- Episode no.: Season 3 Episode 5
- Directed by: Daniel Stamm
- Written by: Suzanne Heathcote
- Original air date: June 25, 2017
- Running time: 43 minutes

Guest appearances
- Michael Greyeyes as Qaletaqa Walker; Rae Gray as Gretchen Trimbol; Michael William Freeman as Blake Sarno; Justin Rain as Lee;

Episode chronology
| ← Previous "100" | Next → "Red Dirt" |
- Fear the Walking Dead (season 3)

= Burning in Water, Drowning in Flame (Fear the Walking Dead) =

"Burning in Water, Drowning in Flame" is the fifth episode of the third season of the post-apocalyptic horror television series Fear the Walking Dead, which aired on AMC on June 25, 2017.

This episode also marks the first appearance of Michael Greyeyes as Qaletaqa Walker, a prominent recurring character of the season.

== Plot ==
After a fire kills one of the founders of Broke Jaw, Nick and Jeremiah bond by cleaning up the wreck, locating Jeremiah's prized antique revolver.

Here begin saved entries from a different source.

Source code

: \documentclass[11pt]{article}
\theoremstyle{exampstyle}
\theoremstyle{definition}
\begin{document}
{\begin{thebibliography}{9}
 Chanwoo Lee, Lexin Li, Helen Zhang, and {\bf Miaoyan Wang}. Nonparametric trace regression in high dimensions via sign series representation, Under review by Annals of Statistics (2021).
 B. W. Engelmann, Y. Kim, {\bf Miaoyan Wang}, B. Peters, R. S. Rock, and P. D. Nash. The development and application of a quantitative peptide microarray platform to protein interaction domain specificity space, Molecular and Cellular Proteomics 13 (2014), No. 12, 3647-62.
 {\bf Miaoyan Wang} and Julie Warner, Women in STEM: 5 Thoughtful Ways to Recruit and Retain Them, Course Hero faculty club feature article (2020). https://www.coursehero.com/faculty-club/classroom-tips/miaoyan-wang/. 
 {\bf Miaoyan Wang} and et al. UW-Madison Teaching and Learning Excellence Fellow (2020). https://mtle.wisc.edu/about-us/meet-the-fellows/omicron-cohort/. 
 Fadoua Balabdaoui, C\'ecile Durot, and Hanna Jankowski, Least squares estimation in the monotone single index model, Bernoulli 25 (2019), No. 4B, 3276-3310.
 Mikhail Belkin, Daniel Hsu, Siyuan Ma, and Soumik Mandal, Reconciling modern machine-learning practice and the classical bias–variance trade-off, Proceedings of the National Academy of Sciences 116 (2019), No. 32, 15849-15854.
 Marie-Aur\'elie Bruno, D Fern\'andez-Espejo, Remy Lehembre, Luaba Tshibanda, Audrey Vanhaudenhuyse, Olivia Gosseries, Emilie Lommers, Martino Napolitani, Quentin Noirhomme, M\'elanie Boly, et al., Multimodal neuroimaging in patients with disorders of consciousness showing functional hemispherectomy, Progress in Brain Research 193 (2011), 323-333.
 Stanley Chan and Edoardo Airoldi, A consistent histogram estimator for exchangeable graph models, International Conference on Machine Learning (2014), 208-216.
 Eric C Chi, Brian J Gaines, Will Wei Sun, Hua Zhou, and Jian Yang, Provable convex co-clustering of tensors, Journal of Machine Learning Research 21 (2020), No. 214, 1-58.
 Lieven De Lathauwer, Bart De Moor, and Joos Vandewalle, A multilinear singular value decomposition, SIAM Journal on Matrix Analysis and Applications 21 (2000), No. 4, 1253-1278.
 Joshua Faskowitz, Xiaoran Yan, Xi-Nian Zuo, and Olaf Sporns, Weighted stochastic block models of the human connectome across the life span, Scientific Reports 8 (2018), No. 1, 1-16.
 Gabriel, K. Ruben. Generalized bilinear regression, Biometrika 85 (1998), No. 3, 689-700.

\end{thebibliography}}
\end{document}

Nick hopes Luciana will like the house but she leaves in the night. Madison, Troy and their squad set out for the Black Hat Reserve, led by Qaletaqa Walker, on whose ancestral land Broke Jaw was built. Walker ambushes the squad who are forced to return in sock feet with a warning of an impending invasion. During the trek back, Troy contemplates killing Madison. Alicia and Jake begin a relationship. Elsewhere, Strand leads Daniel to the hotel, but upon finding Ofelia was not present, Daniel abandons Strand to the dead.

== Reception ==
"Burning in Water, Drowning in Flame", received very positive reviews from critics. On Rotten Tomatoes, "Burning in Water, Drowning in Flame" garnered an 86% rating, with an average score of 7.24/10 based on 7 reviews.

Matt Fowler of IGN gave "Burning in Water, Drowning in Flame" an 8.2/10.0 rating, stating; "Five episodes into its third season and Fear the Walking Dead feels more confident and capable. Everyone's journey, both as a collective and as individuals, feels legitimate and un-forced. Nick's desire to make Luciana feel at home, Alicia's resentment of the future she's lost, Madison's hard-nosed survival mode - it all works. And gone are the days when dangers would descend due to their bad decisions."

=== Ratings ===
"Burning in Water, Drowning in Flame" was seen by 2.50 million viewers in the United States on its original air date, above the previous episodes rating of 2.40 million.